Ollama is a powerful tool for running large language models efficiently on local hardware. When combined with DeepSpeed, a deep learning optimization library, it enables even more efficient execution, particularly for fine-tuning and inference. In this guide, we will walk through the setup process for both Ollama and DeepSpeed on a Linux system.

Prerequisites

Before proceeding, ensure that your system meets the following requirements:

  • A Linux-based operating system (Ubuntu 20.04 or later recommended)

  • A modern NVIDIA GPU with CUDA support

  • Python 3.8 or later

  • Pip and Virtualenv installed

  • Sufficient storage and RAM for model execution

Step 1: Installing Ollama

Ollama provides an easy-to-use interface for managing large language models.

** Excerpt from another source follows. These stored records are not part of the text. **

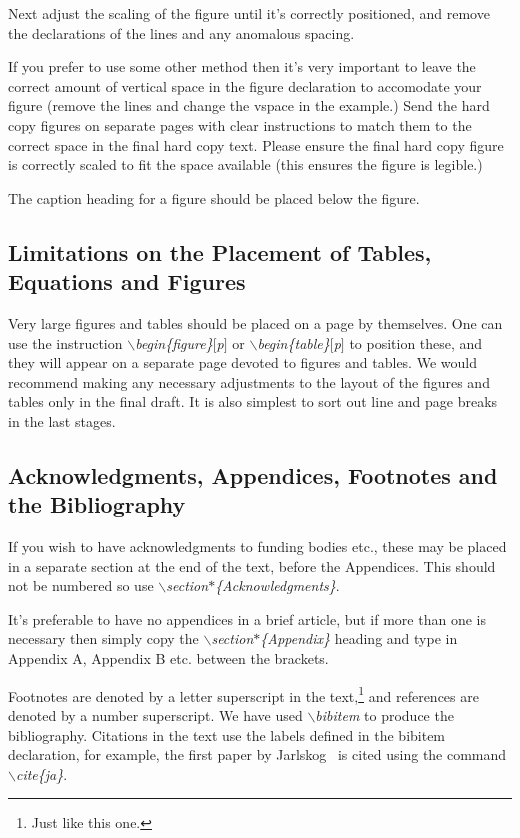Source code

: \documentclass{ws-p8-50x6-00}
\begin{document}
Next adjust the scaling of the figure until it's correctly
positioned, and remove the declarations of the lines and any
anomalous spacing.

If you prefer to use some other method then it's very important
to leave the correct amount of vertical space in the figure
declaration to accomodate your figure (remove the lines and
change the vspace in the example.) Send the hard copy figures on
separate pages with clear instructions to match them to the
correct space in the final hard copy text. Please ensure the
final hard copy figure is correctly scaled to fit the space
available (this ensures the figure is legible.)

The caption heading for a figure should be placed below the
figure.

\subsection{Limitations on the Placement of Tables,
Equations and Figures}\label{sec:plac}
Very large figures and tables should be placed on a page by themselves. One
can use the instruction {\em $\backslash$begin\{figure\}$[$p$]$} or
{\em $\backslash$begin\{table\}$[$p$]$}
to position these, and they will appear on a separate page devoted to
figures and tables. We would recommend making any necessary
adjustments to the layout of the figures and tables
only in the final draft. It is also simplest to sort out line and
page breaks in the last stages.

\subsection{Acknowledgments, Appendices, Footnotes and the Bibliography}
If you wish to have acknowledgments to funding bodies etc.,
these may be placed in a separate section at the end of the
text, before the Appendices. This should not be numbered so use
{\em $\backslash$section$\ast$\{Acknowledgments\}}.

It's preferable to have no appendices in a brief article, but if more
than one is necessary then simply copy the
{\em $\backslash$section$\ast$\{Appendix\}}
heading and type in Appendix A, Appendix B etc. between the brackets.

Footnotes are denoted by a letter superscript
in the text,\footnote{Just like this one.} and references
are denoted by a number superscript.
We have used {\em $\backslash$bibitem} to produce the bibliography.
Citations in the text use the labels defined in the bibitem declaration,
for example, the first paper by Jarlskog~\cite{ja} is cited using the command
{\em $\backslash$cite\{ja\}}.
\end{document}
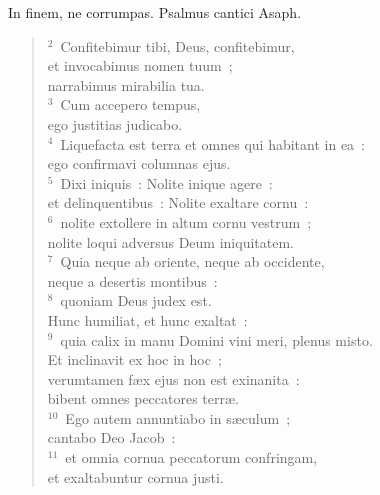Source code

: \lettrine[lines=3,image=true,loversize=0.05,lraise=-0.03]{I}{}n finem, ne corrumpas. Psalmus cantici Asaph.
\begin{flushleft}\begin{verse}\vspace{6pt}${}^{2}$~Confitebimur tibi, Deus, confitebimur,\\ et invocabimus nomen tuum~;\\ narrabimus mirabilia tua.\\
${}^{3}$~Cum accepero tempus,\\ ego justitias judicabo.\\
${}^{4}$~Liquefacta est terra et omnes qui habitant in ea~:\\ ego confirmavi columnas ejus.\\
${}^{5}$~Dixi iniquis~: Nolite inique agere~:\\ et delinquentibus~: Nolite exaltare cornu~:\\
${}^{6}$~nolite extollere in altum cornu vestrum~;\\ nolite loqui adversus Deum iniquitatem.\\
${}^{7}$~Quia neque ab oriente, neque ab occidente,\\ neque a desertis montibus~:\\
${}^{8}$~quoniam Deus judex est.\\ Hunc humiliat, et hunc exaltat~:\\
${}^{9}$~quia calix in manu Domini vini meri, plenus misto.\\ Et inclinavit ex hoc in hoc~;\\ verumtamen f\ae x ejus non est exinanita~:\\ bibent omnes peccatores terr\ae .\\
${}^{10}$~Ego autem annuntiabo in s\ae culum~;\\ cantabo Deo Jacob~:\\
${}^{11}$~et omnia cornua peccatorum confringam,\\ et exaltabuntur cornua justi.\end{verse}\end{flushleft}



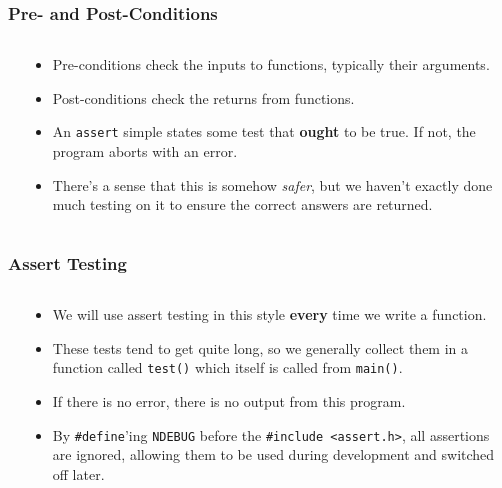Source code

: 

\begin{frame}[fragile]
\frametitle{Pre- and Post-Conditions}
\begin{columns}

\begin{column}{0.40\textwidth}

\end{column}

\begin{column}{0.55\textwidth}
\begin{itemize}[<+->]
\item Pre-conditions check the inputs to functions, typically their arguments.
\item Post-conditions check the returns from functions.
\item An {\tt assert} simple states some test that {\bf ought} to be true. If not, the
program aborts with an error.
\item There's a sense that this is somehow {\it safer}, but we haven't exactly done much testing on it to ensure the correct answers are returned.
\end{itemize}
\end{column}

\end{columns}
\end{frame}



\begin{frame}[fragile]
\frametitle{Assert Testing}
\begin{columns}

\begin{column}{0.40\textwidth}

\end{column}

\begin{column}{0.55\textwidth}
\begin{itemize}[<+->]
\item We will use assert testing in this style {\bf every} time we write a function.
\item These tests tend to get quite long, so we generally collect them in a function called {\tt test()} which itself is called from {\tt main()}.
\item If there is no error, there is no output from this program.
\item By \verb^#define^'ing \verb^NDEBUG^ before the {\tt \#include <assert.h>}, all assertions are ignored, allowing them to be used during development and switched off later.
\end{itemize}
\end{column}

\end{columns}
\end{frame}

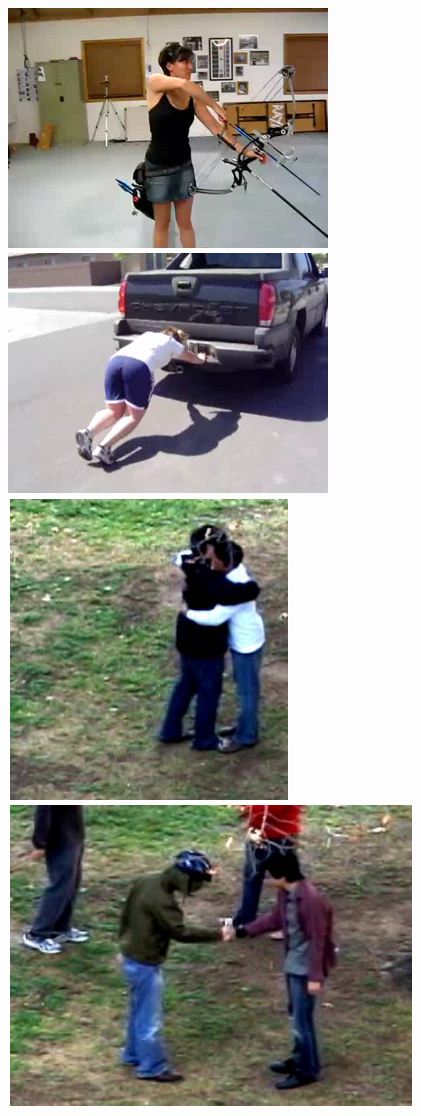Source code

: \begin{figure}[!t]
\begin{center}
\includegraphics[scale=0.19]{cvpr14_figures/dataset_thumb/hmdb/class5.png} 
\includegraphics[scale=0.19]{cvpr14_figures/dataset_thumb/hmdb/class6.png} \\
\includegraphics[scale=0.32]{cvpr14_figures/dataset_thumb/uti/crop_class1.pdf} 
\includegraphics[scale=0.32]{cvpr14_figures/dataset_thumb/uti/crop_class2.pdf} 

\end{center}
\end{figure}
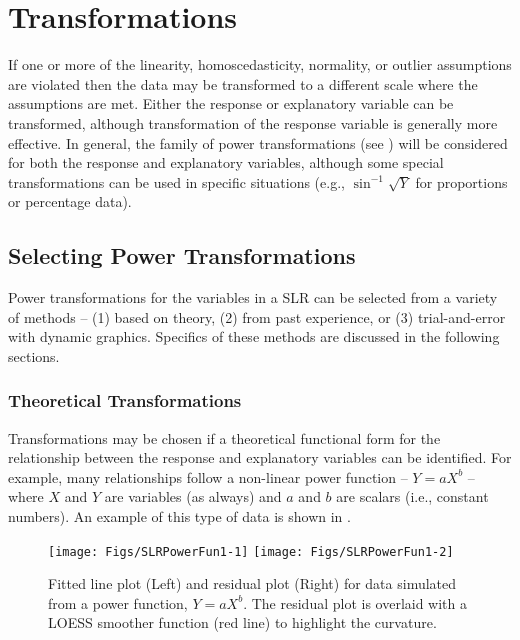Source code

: \documentclass[10pt,openany]{book}\usepackage[]{graphicx}\usepackage[]{color}
\newenvironment{knitrout}{}{} %
\begin{document}
\section{Transformations} \label{sect:SLRTransformations}
If one or more of the linearity, homoscedasticity, normality, or outlier assumptions are violated then the data may be transformed to a different scale where the assumptions are met.  Either the response or explanatory variable can be transformed, although transformation of the response variable is generally more effective.  In general, the family of power transformations (see ) will be considered for both the response and explanatory variables, although some special transformations can be used in specific situations (e.g., $\sin^{-1}\sqrt{Y}$ for proportions or percentage data).


\subsection{Selecting Power Transformations}
Power transformations for the variables in a SLR can be selected from a variety of methods -- (1) based on theory, (2) from past experience, or (3) trial-and-error with dynamic graphics.  Specifics of these methods are discussed in the following sections.

\subsubsection*{Theoretical Transformations}
Transformations may be chosen if a theoretical functional form for the relationship between the response and explanatory variables can be identified.  For example, many relationships follow a non-linear power function -- $Y=aX^{b}$ -- where $X$ and $Y$ are variables (as always) and $a$ and $b$ are scalars (i.e., constant numbers).  An example of this type of data is shown in .

\begin{knitrout}
\color{fgcolor}\begin{figure}[h]

{\centering \texttt{[image: Figs/SLRPowerFun1-1]} 
\texttt{[image: Figs/SLRPowerFun1-2]} 

}

\caption[Fitted line plot (Left) and residual plot (Right) for data simulated from a power function, ]{Fitted line plot (Left) and residual plot (Right) for data simulated from a power function, $Y=aX^{b}$. The residual plot is overlaid with a LOESS smoother function (red line) to highlight the curvature.}\label{fig:SLRPowerFun1}
\end{figure}


\end{knitrout}
\end{document}

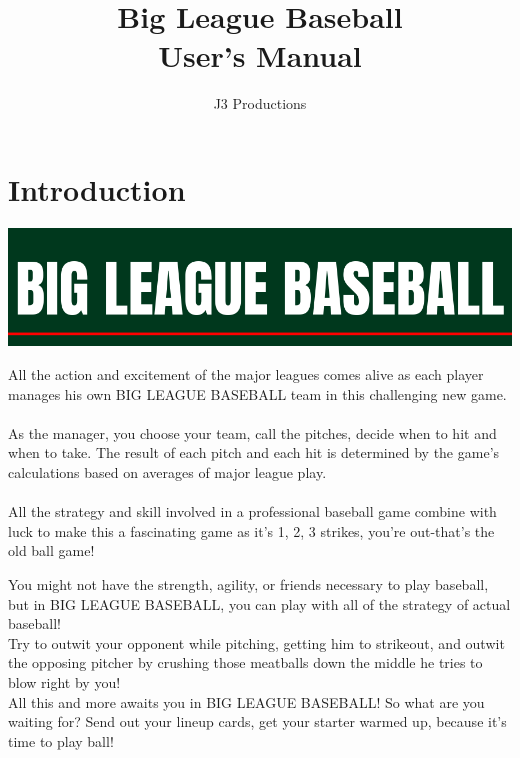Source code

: \documentclass[12pt,a4paper]{report}
\title{{\Huge Big League Baseball \\\bigskip User's Manual}}
\author{{\LARGE J3 Productions}}
\date{\vspace{-5ex}}
\begin{document}
\maketitle

\tableofcontents
\newpage

\chapter{Introduction}
\begin{center}
	\includegraphics[width=1\linewidth]{umInclude/title}
\end{center}

\begin{displayquote}
	All the action and excitement of the major leagues comes alive as each player manages his own BIG LEAGUE BASEBALL team in this challenging new game.\\\\
	As the manager, you choose your team, call the pitches, decide when to hit and when to take. The result of each pitch and each hit is determined by the game's calculations based on averages of major league play.\\\\
	All the strategy and skill involved in a professional baseball game combine with luck to make this a fascinating game as it's 1, 2, 3 strikes, you're out-that's the old ball game!
\end{displayquote}

You might not have the strength, agility, or friends necessary to play baseball, but in BIG LEAGUE BASEBALL, you can play with all of the strategy of actual baseball!\\

Try to outwit your opponent while pitching, getting him to strikeout, and outwit the opposing pitcher by crushing those meatballs down the middle he tries to blow right by you!\\

All this and more awaits you in BIG LEAGUE BASEBALL! So what are you waiting for? Send out your lineup cards, get your starter warmed up, because it's time to play ball!
\end{document}

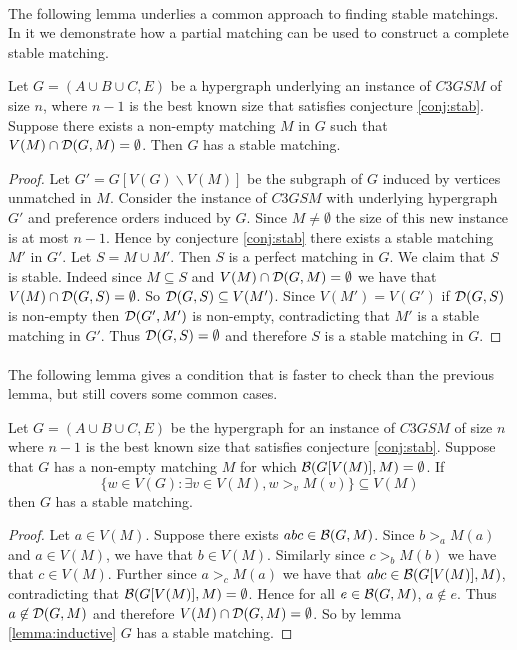 \paragraph{}
The following lemma underlies a common approach to finding stable matchings. In it we demonstrate how a partial matching can be used to construct a complete stable matching.
\begin{lemma}\label{lemma:inductive}
Let $G=(A\cup B \cup C, E)$ be a hypergraph underlying an instance of $C3GSM$ of size $n$, where $n-1$ is the best known size that satisfies conjecture \ref{conj:stab}. Suppose there exists a non-empty matching $M$ in $G$ such that $V(M) \cap \mathcal{D}(G,M) = \emptyset$. Then $G$ has a stable matching.
\end{lemma}
\begin{proof}
Let $G' = G[V(G)\backslash V(M)]$ be the subgraph of $G$ induced by vertices unmatched in $M$.  Consider the instance of $C3GSM$ with underlying hypergraph $G'$ and preference orders induced by $G$. Since $M \neq \emptyset$ the size of this new instance is at most $n-1$. Hence by conjecture \ref{conj:stab} there exists a stable matching $M'$ in $G'$. Let $S = M \cup M'$. Then $S$ is a perfect matching in $G$. We claim that $S$ is stable. Indeed since $M \subseteq S$ and $V(M) \cap \mathcal{D}(G,M) = \emptyset$ we have that $V(M) \cap \mathcal{D}(G,S) = \emptyset$. So $\mathcal{D}(G,S) \subseteq V(M')$. Since $V(M') = V(G')$ if $\mathcal{D}(G,S)$ is non-empty then $\mathcal{D}(G', M')$ is non-empty, contradicting that $M'$ is a stable matching in $G'$. Thus $\mathcal{D}(G,S) = \emptyset$ and therefore $S$ is a stable matching in $G$.
\end{proof}

\paragraph{}
The following lemma gives a condition that is faster to check than the previous lemma, but still covers some common cases.

\begin{lemma}\label{lemma:partialstab}
Let $G = (A\cup B \cup C, E)$ be the hypergraph for an instance of $C3GSM$ of size $n$ where $n-1$ is the best known size that  satisfies conjecture \ref{conj:stab}. Suppose that $G$ has a non-empty matching $M$ for which $\mathcal{B}(G[V(M)],M) = \emptyset$. If $$\{w \in V(G): \exists v \in V(M), w >_v M(v)\} \subseteq V(M)$$ then $G$ has a stable matching.
\end{lemma}
\begin{proof}
Let $a \in V(M)$. Suppose there exists $abc \in \mathcal{B}(G,M)$. Since $b >_a M(a)$ and $a \in V(M)$, we have that $b \in V(M)$. Similarly since $c >_b M(b)$ we have that $c \in V(M)$. Further since $a >_c M(a)$ we have that $abc \in \mathcal{B}(G[V(M)],M)$, contradicting that $\mathcal{B}(G[V(M)],M) = \emptyset$. Hence for all $e \in \mathcal{B}(G,M)$, $a \not\in e$. Thus $a\not \in \mathcal{D}(G,M)$ and therefore $V(M) \cap \mathcal{D}(G,M) = \emptyset$. So by lemma \ref{lemma:inductive} $G$ has a stable matching.
\end{proof}
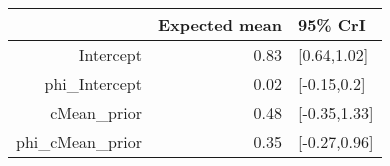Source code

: \begin{tabular}{rrl}
  \hline
 & Expected mean & 95\% CrI \\ 
  \hline
Intercept & 0.83 & [0.64,1.02] \\ 
  phi\_Intercept & 0.02 & [-0.15,0.2] \\ 
  cMean\_prior & 0.48 & [-0.35,1.33] \\ 
  phi\_cMean\_prior & 0.35 & [-0.27,0.96] \\ 
   \hline
\end{tabular}

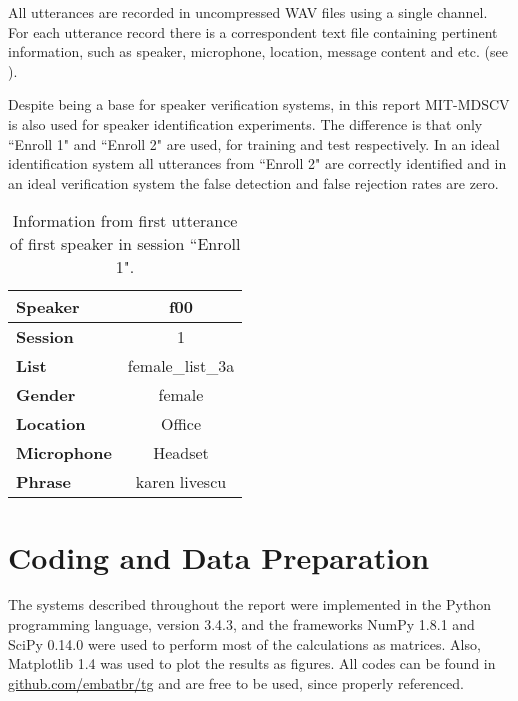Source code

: All utterances are recorded in uncompressed WAV files using a single channel. For each utterance record there is a correspondent text file containing pertinent information, such as speaker, microphone, location, message content and etc. (see ).

Despite being a base for speaker verification systems, in this report MIT-MDSCV is also used for speaker identification experiments. The difference is that only ``Enroll 1" and ``Enroll 2" are used, for training and test respectively. In an ideal identification system all utterances from ``Enroll 2" are correctly identified and in an ideal verification system the false detection and false rejection rates are zero.

\begin{table}[h]
    \centering
    \begin{tabular}{|l|c|}
    \hline
    {\bf Speaker}    & f00              \\ \hline
    {\bf Session}    & 1                \\ \hline
    {\bf List}       & female\_list\_3a \\ \hline
    {\bf Gender}     & female           \\ \hline
    {\bf Location}   & Office           \\ \hline
    {\bf Microphone} & Headset          \\ \hline
    {\bf Phrase}     & karen livescu    \\ \hline
    \end{tabular}
    \caption{Information from first utterance of first speaker in session ``Enroll 1".}
    \label{tab:utterance-info}
\end{table}

\section{Coding and Data Preparation}
\label{sec:coding-and-data-preparation}

The systems described throughout the report were implemented in the Python programming language, version 3.4.3, and the frameworks NumPy 1.8.1 and SciPy 0.14.0 were used to perform most of the calculations as matrices. Also, Matplotlib 1.4 was used to plot the results as figures. All codes can be found in \url{github.com/embatbr/tg} and are free to be used, since properly referenced.

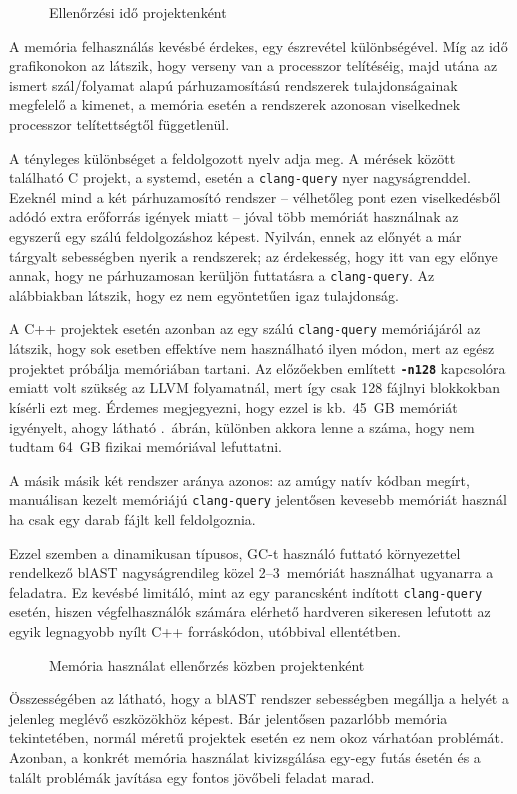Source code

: \begin{figure}[htb]
	\centering
	
	\caption{Ellenőrzési idő projektenként}
	\label{fig:time}
\end{figure}

A memória felhasználás kevésbé érdekes, egy észrevétel különbségével.
Míg az idő grafikonokon az látszik, hogy verseny van a processzor telítéséig, majd utána az ismert szál/folyamat alapú párhuzamosítású rendszerek tulajdonságainak megfelelő a kimenet, a memória esetén a rendszerek azonosan viselkednek processzor telítettségtől függetlenül.

A tényleges különbséget a feldolgozott nyelv adja meg.
A mérések között található C projekt, a systemd, esetén a {\tt clang-query} nyer nagyságrenddel.
Ezeknél mind a két párhuzamosító rendszer -- vélhetőleg pont ezen viselkedésből adódó extra erőforrás igények miatt -- jóval több memóriát használnak az egyszerű egy szálú feldolgozáshoz képest.
Nyilván, ennek az előnyét a már tárgyalt sebességben nyerik a rendszerek; az érdekesség, hogy itt van egy előnye annak, hogy ne párhuzamosan kerüljön futtatásra a {\tt clang-query}.
Az alábbiakban látszik, hogy ez nem egyöntetűen igaz tulajdonság.

A C++ projektek esetén azonban az egy szálú {\tt clang-query} memóriájáról az látszik, hogy sok esetben effektíve nem használható ilyen módon, mert az egész projektet próbálja memóriában tartani.
Az előzőekben említett {\tt\bf -n128} kapcsolóra emiatt volt szükség az LLVM folyamatnál, mert így csak 128 fájlnyi blokkokban kísérli ezt meg.
Érdemes megjegyezni, hogy ezzel is kb.~45~GB memóriát igyényelt, ahogy látható .~ábrán, különben akkora lenne a száma, hogy nem tudtam 64~GB fizikai memóriával lefuttatni.

A másik másik két rendszer aránya azonos: az amúgy natív kódban megírt, manuálisan kezelt memóriájú {\tt clang-query} jelentősen kevesebb memóriát használ ha csak egy darab fájlt kell feldolgoznia.

Ezzel szemben a dinamikusan típusos, \gls{GC}-t használó futtató környezettel rendelkező blAST nagyságrendileg közel 2--3\texttimes\ memóriát használhat ugyanarra a feladatra.
Ez kevésbé limitáló, mint az egy parancsként indított {\tt clang-query} esetén, hiszen végfelhasználók számára elérhető hardveren sikeresen lefutott az egyik legnagyobb nyílt C++ forráskódon, utóbbival ellentétben.

\begin{figure}[htb]
	\centering
	
	\caption{Memória használat ellenőrzés közben projektenként}
	\label{fig:mem}
\end{figure}

Összességében az látható, hogy a blAST rendszer sebességben megállja a helyét a jelenleg meglévő eszközökhöz képest.
Bár jelentősen pazarlóbb memória tekintetében, normál méretű projektek esetén ez nem okoz várhatóan problémát.
Azonban, a konkrét memória használat kivizsgálása egy-egy futás ésetén és a talált problémák javítása egy fontos jövőbeli feladat marad.

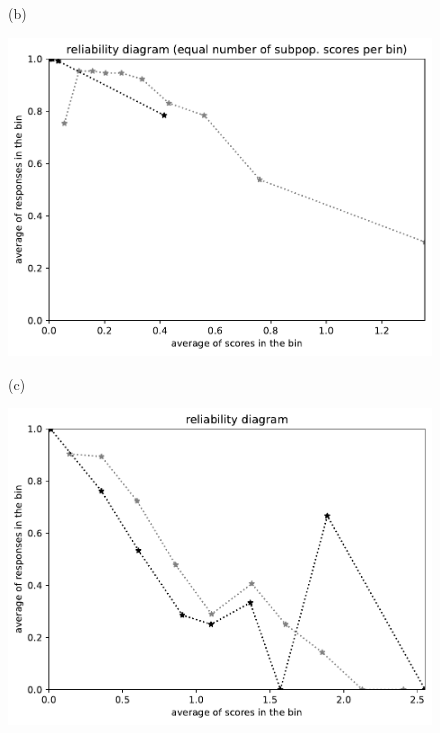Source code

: \documentclass{article}
\newlength{\vertsep}
\newlength{\imsize}
\begin{document}
\begin{figure}
\begin{centering}
(b)
\parbox{\imsize}{\includegraphics[width=\imsize]
{../codes/unweighted/nll-1-323-monarch-monarch-butterfly-milkweed-butterfly-Danaus-plexippus_342-wild-boar-boar-Sus-scrofaequisamps10.pdf}}
\quad\quad
(c)
\parbox{\imsize}{\includegraphics[width=\imsize]
{../codes/unweighted/nll-1-323-monarch-monarch-butterfly-milkweed-butterfly-Danaus-plexippus_342-wild-boar-boar-Sus-scrofaequiscore10.pdf}}

\vspace{\vertsep}


\end{centering}
\end{figure}
\end{document}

To install it on Linux, follow these steps:

1. Open a terminal and update your system:

sudo apt update && sudo apt upgrade -y

2. Download and install Ollama:

curl -fsSL https://ollama.ai/install.sh | sh

3. Verify the installation:

ollama --version

alt text

If the installation was successful, you should see the version number displayed.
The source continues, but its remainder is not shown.